I do think the documentation could be a little clearer. The author talks about “time zones” but the library only deals with time zone offsets. (A time zone is something like America/New_York, while a time zone offset is the difference to UTC time, which is -14400 seconds for New York today, but will be -18000 in a few months due to daylight saving time changes.)

Someone 1 year ago | | |

> It's all UTC-based times

Not even that. UTC has leap seconds, which this code doesn’t handle (FTA: “The calendrical calculations always assume a Gregorian calendar, with no leap seconds”)

It copies that from the golang time package, which makes the same claim (https://pkg.go.dev/time)

That makes life a lot simpler for the implementer, but doesn’t that mean you can only reliably use these two libraries for computing with durations, not with moments in time or vice versa? The moment you start mapping these times to real world clocks and adding durations to them, you run the risk of getting small (up to about half a minute, at the moment) inconsistencies.

nalgeon 1 year ago | | |

Thanks for the suggestion! True, only fixed offsets are supported, not timezone names.

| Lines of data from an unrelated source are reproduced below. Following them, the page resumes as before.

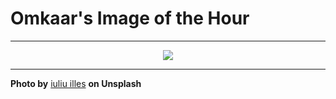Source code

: # Omkaar's Image of the Hour

---

<div align="center">

<a href="https://unsplash.com/photos/a-blue-flower-stands-in-a-wheat-field-O7meUgRrb6Y">
  <img src="https://images.unsplash.com/photo-1748034035895-d541a06d07b9?crop=entropy&cs=tinysrgb&fit=max&fm=jpg&ixid=M3w3NjA2Nzh8MHwxfHJhbmRvbXx8fHx8fHx8fDE3NTA5MjEyMDB8&ixlib=rb-4.1.0&q=80&w=1080" style="max-width:100%; height:auto;">
</a>



</div>

---

**Photo by** [iuliu illes](https://unsplash.com/@illes_cristi) **on Unsplash**
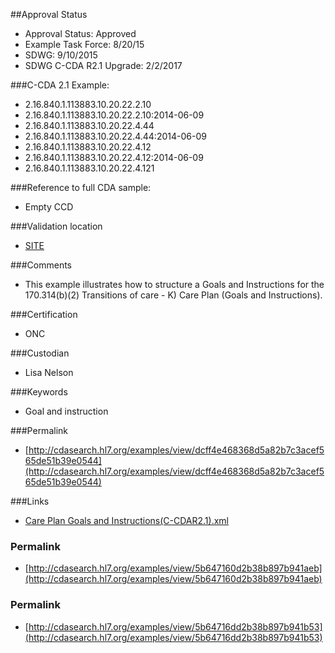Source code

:##Approval Status 

* Approval Status: Approved
* Example Task Force: 8/20/15
* SDWG: 9/10/2015
* SDWG C-CDA R2.1 Upgrade: 2/2/2017

###C-CDA 2.1 Example: 
* 2.16.840.1.113883.10.20.22.2.10
* 2.16.840.1.113883.10.20.22.2.10:2014-06-09
* 2.16.840.1.113883.10.20.22.4.44
* 2.16.840.1.113883.10.20.22.4.44:2014-06-09
* 2.16.840.1.113883.10.20.22.4.12
* 2.16.840.1.113883.10.20.22.4.12:2014-06-09
* 2.16.840.1.113883.10.20.22.4.121

###Reference to full CDA sample:
* Empty CCD

###Validation location

* [SITE](https://sitenv.org/sandbox-ccda/ccda-validator)

###Comments

* This example illustrates how to structure a Goals and Instructions for the 170.314(b)(2) Transitions of care - K) Care Plan (Goals and Instructions).

###Certification

* ONC

###Custodian

* Lisa Nelson

###Keywords

* Goal and instruction


###Permalink 

* [http://cdasearch.hl7.org/examples/view/dcff4e468368d5a82b7c3acef565de51b39e0544](http://cdasearch.hl7.org/examples/view/dcff4e468368d5a82b7c3acef565de51b39e0544)

###Links 

* [Care Plan Goals and Instructions(C-CDAR2.1).xml](https://github.com/HL7/C-CDA-Examples/tree/master/Plan%20of%20Treatment/Care%20Plan%20Goals%20and%20Instructions/Care%20Plan%20Goals%20and%20Instructions%28C-CDAR2.1%29.xml)


### Permalink 

* [http://cdasearch.hl7.org/examples/view/5b647160d2b38b897b941aeb](http://cdasearch.hl7.org/examples/view/5b647160d2b38b897b941aeb)

### Permalink 

* [http://cdasearch.hl7.org/examples/view/5b64716dd2b38b897b941b53](http://cdasearch.hl7.org/examples/view/5b64716dd2b38b897b941b53)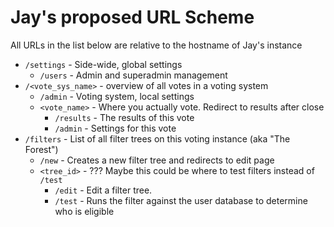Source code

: # Jay's proposed URL Scheme

All URLs in the list below are relative to the hostname of Jay's instance

* `/settings` - Side-wide, global settings
  * `/users` - Admin and superadmin management
* `/<vote_sys_name>` - overview of all votes in a voting system
  * `/admin` - Voting system, local settings
  * `<vote_name>` - Where you actually vote. Redirect to results after close
  	* `/results` - The results of this vote
  	* `/admin` - Settings for this vote
* `/filters` - List of all filter trees on this voting instance (aka "The Forest")
  * `/new` - Creates a new filter tree and redirects to edit page
  * `<tree_id>` - ??? Maybe this could be where to test filters instead of `/test`
    * `/edit` - Edit a filter tree.
    * `/test` - Runs the filter against the user database to determine who is eligible
  
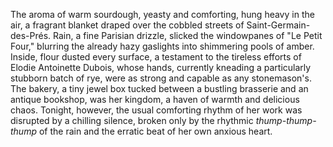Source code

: The aroma of warm sourdough, yeasty and comforting, hung heavy in the air, a fragrant blanket draped over the cobbled streets of Saint-Germain-des-Prés.  Rain, a fine Parisian drizzle, slicked the windowpanes of "Le Petit Four," blurring the already hazy gaslights into shimmering pools of amber.  Inside, flour dusted every surface, a testament to the tireless efforts of  Elodie Antoinette Dubois, whose hands, currently kneading a particularly stubborn batch of rye, were as strong and capable as any stonemason's.  The bakery, a tiny jewel box tucked between a bustling brasserie and an antique bookshop, was her kingdom, a haven of warmth and delicious chaos.  Tonight, however, the usual comforting rhythm of her work was disrupted by a chilling silence, broken only by the rhythmic *thump-thump-thump* of the rain and the erratic beat of her own anxious heart.
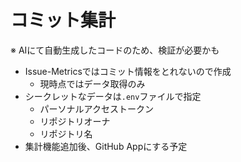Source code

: # コミット集計

※ AIにて自動生成したコードのため、検証が必要かも

- Issue-Metricsではコミット情報をとれないので作成
    - 現時点ではデータ取得のみ
- シークレットなデータは`.env`ファイルで指定
    - パーソナルアクセストークン
    - リポジトリオーナ
    - リポジトリ名
- 集計機能追加後、GitHub Appにする予定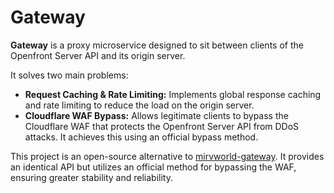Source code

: # Gateway

**Gateway** is a proxy microservice designed to sit between clients of the Openfront Server API and its origin server.

It solves two main problems:

- **Request Caching & Rate Limiting:** Implements global response caching and rate limiting to reduce the load on the origin server.
- **Cloudflare WAF Bypass:** Allows legitimate clients to bypass the Cloudflare WAF that protects the Openfront Server API from DDoS attacks. It achieves this using an official bypass method.

This project is an open-source alternative to [mirvworld-gateway](https://github.com/aaa4xu/mirvworld-gateway). It provides an identical API but utilizes an official method for bypassing the WAF, ensuring greater stability and reliability.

akira2501 1 year ago | | |

> A time zone is something like America/New_York

It's US/Eastern. Paul Eggert can call this a "deprecated compatibility time" all he wants, but "Eastern Time Zone" is the official name of the time zone as maintained by the civil time keeping authority.

mynameisash 1 year ago |

I find the three different time representations/sizes curious (eg, what possible use case would need nanosecond precision over a span of billions of years?). More confusing is that there's pretty extreme time granularity, but only ±290 years range with nanosecond precision for time durations?

michaelt 1 year ago | |

> what possible use case would need nanosecond precision over a span of billions of years?

Once you've decided you're using nanosecond precision, a 64-bit representation can only cover 584 years which ain't enough. You really want at least 2 more bits, so you can represent 2024 years.

But once you're adding on 2 bits, why not just add on 16 or even 32? Then your library can cover the needs of everyone from people calculating how it takes light to travel 30cm, to people calculating the age of the universe.

That's how I imagine the design decisions went, anyway :)

Of course you can't really provide sub-second accuracy without leapsecond support and what does pre-human-civilisation leapsecond support even mean?

nalgeon 1 year ago | |

It works very well for me and thousands of other Go developers. That's why I chose this approach.

g15jv2dp 1 year ago | | |

There's no reason it wouldn't "work", the question is "why". Having such precise dates obviously comes with some compromises (e.g., the representation is larger, or it's variable depending on the value which comes with additional complexity, etc.). So surely there must be some pros to counterbalance the cons. "Because it's what Go does" is an answer, but I don't know if it's a convincing one.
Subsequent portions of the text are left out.